╭─ EXTRACTED DATA
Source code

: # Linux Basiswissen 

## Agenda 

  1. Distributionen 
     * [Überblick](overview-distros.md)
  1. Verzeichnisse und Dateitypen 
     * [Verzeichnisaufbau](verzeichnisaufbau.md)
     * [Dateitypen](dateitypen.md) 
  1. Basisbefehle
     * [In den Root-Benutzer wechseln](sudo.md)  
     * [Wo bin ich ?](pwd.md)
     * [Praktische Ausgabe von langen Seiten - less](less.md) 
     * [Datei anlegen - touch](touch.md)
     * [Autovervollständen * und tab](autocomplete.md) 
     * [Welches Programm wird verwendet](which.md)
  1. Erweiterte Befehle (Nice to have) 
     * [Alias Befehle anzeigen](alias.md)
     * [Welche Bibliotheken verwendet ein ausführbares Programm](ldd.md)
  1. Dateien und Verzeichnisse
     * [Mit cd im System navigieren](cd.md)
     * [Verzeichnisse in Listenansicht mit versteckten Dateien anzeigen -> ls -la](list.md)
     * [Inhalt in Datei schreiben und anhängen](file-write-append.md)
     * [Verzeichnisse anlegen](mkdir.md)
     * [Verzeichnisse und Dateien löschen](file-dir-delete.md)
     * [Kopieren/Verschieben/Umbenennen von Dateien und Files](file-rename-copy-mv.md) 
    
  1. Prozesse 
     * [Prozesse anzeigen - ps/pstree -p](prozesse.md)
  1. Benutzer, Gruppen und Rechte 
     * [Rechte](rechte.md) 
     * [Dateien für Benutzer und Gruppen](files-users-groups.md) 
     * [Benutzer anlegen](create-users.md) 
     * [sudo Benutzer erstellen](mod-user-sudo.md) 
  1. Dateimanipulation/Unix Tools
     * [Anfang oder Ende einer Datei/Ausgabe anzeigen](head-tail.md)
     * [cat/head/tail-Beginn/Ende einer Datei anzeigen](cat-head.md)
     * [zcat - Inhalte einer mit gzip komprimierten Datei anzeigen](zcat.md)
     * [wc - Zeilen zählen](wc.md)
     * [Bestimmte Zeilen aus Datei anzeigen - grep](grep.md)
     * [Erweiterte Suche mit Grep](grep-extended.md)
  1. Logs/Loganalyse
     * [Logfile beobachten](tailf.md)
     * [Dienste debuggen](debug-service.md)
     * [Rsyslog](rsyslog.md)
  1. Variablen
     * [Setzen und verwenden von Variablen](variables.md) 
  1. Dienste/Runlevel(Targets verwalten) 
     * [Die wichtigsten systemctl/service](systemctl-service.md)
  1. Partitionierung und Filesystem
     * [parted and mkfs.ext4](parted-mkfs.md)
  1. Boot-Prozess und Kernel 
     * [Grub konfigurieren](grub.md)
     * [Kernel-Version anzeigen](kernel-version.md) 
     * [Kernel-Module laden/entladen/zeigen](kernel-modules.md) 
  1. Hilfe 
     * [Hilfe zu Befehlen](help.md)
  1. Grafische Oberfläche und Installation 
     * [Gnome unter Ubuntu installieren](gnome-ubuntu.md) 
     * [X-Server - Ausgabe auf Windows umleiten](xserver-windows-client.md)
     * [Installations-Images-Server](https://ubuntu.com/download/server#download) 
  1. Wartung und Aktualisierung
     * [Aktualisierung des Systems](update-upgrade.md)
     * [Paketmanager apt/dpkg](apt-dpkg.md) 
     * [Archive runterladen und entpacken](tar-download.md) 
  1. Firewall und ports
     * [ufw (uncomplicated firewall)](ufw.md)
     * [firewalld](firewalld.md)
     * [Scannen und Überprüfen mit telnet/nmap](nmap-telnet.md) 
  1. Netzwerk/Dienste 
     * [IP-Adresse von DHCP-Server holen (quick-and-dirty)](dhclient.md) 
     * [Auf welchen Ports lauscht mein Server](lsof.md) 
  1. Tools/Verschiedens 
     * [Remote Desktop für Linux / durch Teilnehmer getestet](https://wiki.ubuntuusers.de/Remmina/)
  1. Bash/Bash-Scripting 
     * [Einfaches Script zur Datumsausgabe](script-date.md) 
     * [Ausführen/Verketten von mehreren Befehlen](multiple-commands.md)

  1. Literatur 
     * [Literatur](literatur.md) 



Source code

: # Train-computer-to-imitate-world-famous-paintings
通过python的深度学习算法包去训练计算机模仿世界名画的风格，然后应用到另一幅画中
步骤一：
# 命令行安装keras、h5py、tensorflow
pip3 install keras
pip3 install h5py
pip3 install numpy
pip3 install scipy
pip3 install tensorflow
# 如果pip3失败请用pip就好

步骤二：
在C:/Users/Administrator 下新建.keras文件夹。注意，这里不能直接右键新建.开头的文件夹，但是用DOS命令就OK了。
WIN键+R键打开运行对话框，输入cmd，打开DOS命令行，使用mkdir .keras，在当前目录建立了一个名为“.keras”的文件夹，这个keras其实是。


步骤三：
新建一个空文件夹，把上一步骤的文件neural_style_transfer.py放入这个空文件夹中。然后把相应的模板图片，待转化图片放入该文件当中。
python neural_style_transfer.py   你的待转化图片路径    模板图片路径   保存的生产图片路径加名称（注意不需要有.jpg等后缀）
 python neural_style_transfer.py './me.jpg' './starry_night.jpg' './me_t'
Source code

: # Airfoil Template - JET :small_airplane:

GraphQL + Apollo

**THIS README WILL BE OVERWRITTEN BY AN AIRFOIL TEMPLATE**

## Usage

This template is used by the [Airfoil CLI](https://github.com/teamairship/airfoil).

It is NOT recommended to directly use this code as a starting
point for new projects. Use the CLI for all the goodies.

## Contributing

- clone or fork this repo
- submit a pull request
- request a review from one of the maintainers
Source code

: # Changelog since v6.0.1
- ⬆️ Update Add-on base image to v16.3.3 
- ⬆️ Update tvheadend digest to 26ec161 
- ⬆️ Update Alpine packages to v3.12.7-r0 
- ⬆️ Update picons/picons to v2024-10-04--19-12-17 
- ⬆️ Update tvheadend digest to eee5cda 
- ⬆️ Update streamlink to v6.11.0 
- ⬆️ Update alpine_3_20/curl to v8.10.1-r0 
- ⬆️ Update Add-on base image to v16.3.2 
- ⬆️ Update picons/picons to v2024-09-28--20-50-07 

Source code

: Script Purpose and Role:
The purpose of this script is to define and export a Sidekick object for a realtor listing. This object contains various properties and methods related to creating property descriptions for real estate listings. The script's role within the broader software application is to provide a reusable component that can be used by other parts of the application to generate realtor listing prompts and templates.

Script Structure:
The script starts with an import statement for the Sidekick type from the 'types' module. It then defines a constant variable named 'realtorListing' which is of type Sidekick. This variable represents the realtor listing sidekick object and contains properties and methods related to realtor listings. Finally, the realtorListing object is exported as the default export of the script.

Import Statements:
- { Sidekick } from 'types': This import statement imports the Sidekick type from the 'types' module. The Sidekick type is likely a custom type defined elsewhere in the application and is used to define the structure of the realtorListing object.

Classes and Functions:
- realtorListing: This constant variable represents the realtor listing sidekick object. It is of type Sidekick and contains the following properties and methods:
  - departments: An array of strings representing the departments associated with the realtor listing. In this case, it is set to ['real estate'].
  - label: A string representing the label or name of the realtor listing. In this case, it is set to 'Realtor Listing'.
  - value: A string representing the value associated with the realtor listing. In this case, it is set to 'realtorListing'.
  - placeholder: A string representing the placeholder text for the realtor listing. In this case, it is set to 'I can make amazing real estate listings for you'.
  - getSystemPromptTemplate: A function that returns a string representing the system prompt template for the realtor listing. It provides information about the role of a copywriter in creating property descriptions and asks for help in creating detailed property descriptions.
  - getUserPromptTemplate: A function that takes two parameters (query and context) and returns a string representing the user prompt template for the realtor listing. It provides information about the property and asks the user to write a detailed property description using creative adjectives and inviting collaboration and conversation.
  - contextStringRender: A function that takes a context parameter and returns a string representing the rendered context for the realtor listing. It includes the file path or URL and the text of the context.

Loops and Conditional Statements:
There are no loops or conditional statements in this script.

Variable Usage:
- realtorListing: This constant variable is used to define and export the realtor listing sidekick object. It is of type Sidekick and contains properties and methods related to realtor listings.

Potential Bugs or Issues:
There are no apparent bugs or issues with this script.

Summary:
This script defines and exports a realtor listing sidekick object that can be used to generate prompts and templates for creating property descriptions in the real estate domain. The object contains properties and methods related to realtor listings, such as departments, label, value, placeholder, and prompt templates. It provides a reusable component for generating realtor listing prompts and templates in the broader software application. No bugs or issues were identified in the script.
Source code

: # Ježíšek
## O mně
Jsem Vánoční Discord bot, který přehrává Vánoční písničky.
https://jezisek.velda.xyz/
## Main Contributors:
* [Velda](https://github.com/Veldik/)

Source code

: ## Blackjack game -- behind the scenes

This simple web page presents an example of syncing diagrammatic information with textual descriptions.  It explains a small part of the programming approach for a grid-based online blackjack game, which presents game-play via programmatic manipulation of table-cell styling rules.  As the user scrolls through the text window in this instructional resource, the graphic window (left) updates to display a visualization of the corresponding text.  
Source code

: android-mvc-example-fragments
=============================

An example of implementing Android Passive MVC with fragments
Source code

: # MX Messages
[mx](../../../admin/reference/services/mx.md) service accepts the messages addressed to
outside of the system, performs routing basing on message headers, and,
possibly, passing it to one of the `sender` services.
╰─
◆ AIM OF THE TASK ◆
Across the records above, show each line containing the word "property".

◆ YOUR RESPONSE ◆
The purpose of this script is to define and export a Sidekick object for a realtor listing. This object contains various properties and methods related to creating property descriptions for real estate listings. The script's role within the broader software application is to provide a reusable component that can be used by other parts of the application to generate realtor listing prompts and templates.
  - getSystemPromptTemplate: A function that returns a string representing the system prompt template for the realtor listing. It provides information about the role of a copywriter in creating property descriptions and asks for help in creating detailed property descriptions.
  - getUserPromptTemplate: A function that takes two parameters (query and context) and returns a string representing the user prompt template for the realtor listing. It provides information about the property and asks the user to write a detailed property description using creative adjectives and inviting collaboration and conversation.
This script defines and exports a realtor listing sidekick object that can be used to generate prompts and templates for creating property descriptions in the real estate domain. The object contains properties and methods related to realtor listings, such as departments, label, value, placeholder, and prompt templates. It provides a reusable component for generating realtor listing prompts and templates in the broader software application. No bugs or issues were identified in the script.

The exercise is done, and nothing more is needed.